Filter this material down to the lines that contain the string "punkty", and return those lines.

◆ Task material
──────────────────────────────
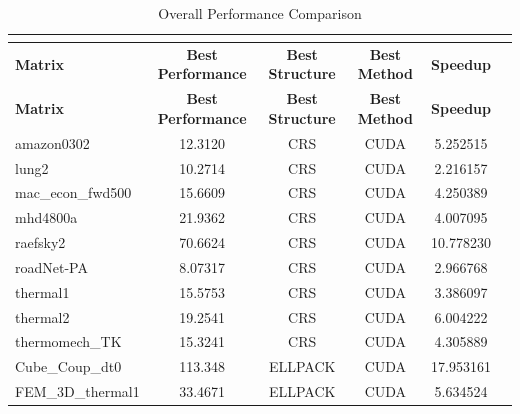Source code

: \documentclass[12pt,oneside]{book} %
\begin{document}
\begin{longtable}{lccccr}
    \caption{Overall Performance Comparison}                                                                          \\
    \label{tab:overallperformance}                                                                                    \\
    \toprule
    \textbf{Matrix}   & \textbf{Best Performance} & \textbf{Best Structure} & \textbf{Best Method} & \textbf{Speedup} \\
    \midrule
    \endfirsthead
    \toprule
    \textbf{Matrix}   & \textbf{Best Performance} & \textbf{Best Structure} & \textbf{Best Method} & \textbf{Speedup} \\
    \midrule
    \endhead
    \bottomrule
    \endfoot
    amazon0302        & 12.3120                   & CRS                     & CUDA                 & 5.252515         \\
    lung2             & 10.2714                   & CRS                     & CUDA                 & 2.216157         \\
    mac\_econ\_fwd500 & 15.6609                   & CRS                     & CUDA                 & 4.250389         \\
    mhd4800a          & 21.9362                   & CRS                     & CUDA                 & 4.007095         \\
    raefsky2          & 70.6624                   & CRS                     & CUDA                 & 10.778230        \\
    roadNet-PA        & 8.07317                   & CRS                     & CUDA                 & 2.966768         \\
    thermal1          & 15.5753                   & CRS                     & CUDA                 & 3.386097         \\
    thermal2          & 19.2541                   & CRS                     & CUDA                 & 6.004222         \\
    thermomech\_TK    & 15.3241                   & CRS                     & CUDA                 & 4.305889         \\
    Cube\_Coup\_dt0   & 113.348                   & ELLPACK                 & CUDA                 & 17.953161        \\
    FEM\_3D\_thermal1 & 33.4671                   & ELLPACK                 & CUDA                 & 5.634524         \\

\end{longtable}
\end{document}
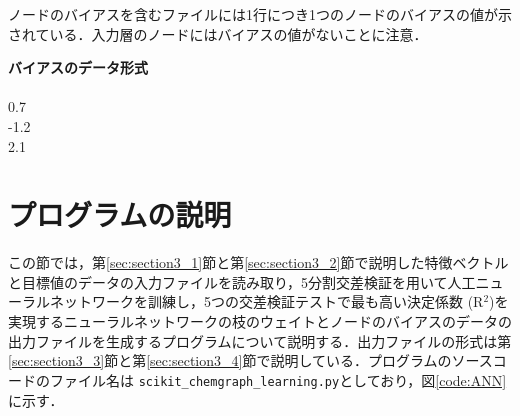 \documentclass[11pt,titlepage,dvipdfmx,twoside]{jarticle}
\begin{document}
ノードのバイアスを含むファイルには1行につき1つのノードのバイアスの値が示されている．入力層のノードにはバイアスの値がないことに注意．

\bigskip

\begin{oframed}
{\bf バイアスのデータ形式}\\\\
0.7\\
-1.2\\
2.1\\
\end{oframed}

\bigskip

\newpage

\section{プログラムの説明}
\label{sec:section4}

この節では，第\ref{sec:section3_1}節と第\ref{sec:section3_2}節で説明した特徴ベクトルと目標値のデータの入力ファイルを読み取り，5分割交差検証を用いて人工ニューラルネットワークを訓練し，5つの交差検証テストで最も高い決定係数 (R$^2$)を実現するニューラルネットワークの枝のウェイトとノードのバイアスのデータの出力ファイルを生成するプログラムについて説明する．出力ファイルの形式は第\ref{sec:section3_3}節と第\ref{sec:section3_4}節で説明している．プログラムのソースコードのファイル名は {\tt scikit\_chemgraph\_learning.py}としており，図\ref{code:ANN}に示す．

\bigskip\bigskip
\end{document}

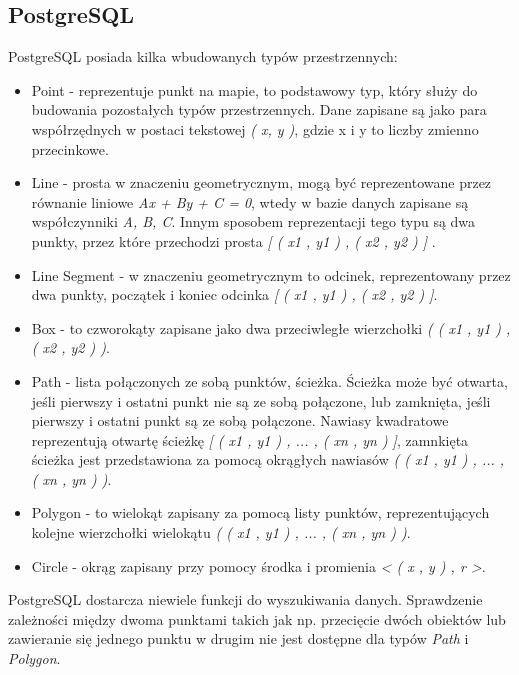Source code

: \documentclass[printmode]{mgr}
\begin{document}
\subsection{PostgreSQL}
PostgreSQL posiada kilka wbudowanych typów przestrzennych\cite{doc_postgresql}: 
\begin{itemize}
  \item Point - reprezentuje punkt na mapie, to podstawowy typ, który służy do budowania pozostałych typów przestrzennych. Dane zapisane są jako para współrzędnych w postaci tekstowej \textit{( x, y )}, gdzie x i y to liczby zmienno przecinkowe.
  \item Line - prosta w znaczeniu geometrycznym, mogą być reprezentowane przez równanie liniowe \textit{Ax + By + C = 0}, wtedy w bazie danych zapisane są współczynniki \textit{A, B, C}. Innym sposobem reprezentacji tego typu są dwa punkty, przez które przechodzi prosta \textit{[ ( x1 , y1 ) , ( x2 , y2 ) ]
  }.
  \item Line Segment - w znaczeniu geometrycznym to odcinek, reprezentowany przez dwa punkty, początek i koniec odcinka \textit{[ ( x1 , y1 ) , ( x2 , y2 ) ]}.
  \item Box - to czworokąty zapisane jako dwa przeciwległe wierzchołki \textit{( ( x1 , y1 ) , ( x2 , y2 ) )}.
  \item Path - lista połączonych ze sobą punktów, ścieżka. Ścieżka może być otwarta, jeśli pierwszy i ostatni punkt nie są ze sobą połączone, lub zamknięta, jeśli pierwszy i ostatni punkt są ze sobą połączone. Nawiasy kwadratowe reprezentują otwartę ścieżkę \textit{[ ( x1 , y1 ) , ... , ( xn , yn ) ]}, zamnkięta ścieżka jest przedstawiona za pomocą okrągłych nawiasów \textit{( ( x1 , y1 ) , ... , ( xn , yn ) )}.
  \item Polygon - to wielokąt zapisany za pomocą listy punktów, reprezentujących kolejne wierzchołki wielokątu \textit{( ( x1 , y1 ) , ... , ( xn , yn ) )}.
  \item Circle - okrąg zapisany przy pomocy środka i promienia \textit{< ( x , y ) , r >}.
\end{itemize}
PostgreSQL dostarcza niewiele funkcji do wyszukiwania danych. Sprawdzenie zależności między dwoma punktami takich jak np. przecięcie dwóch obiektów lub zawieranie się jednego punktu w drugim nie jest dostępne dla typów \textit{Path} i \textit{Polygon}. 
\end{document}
──────────────────────────────
◆ Answer to this problem
  \item Line - prosta w znaczeniu geometrycznym, mogą być reprezentowane przez równanie liniowe \textit{Ax + By + C = 0}, wtedy w bazie danych zapisane są współczynniki \textit{A, B, C}. Innym sposobem reprezentacji tego typu są dwa punkty, przez które przechodzi prosta \textit{[ ( x1 , y1 ) , ( x2 , y2 ) ]
  \item Line Segment - w znaczeniu geometrycznym to odcinek, reprezentowany przez dwa punkty, początek i koniec odcinka \textit{[ ( x1 , y1 ) , ( x2 , y2 ) ]}.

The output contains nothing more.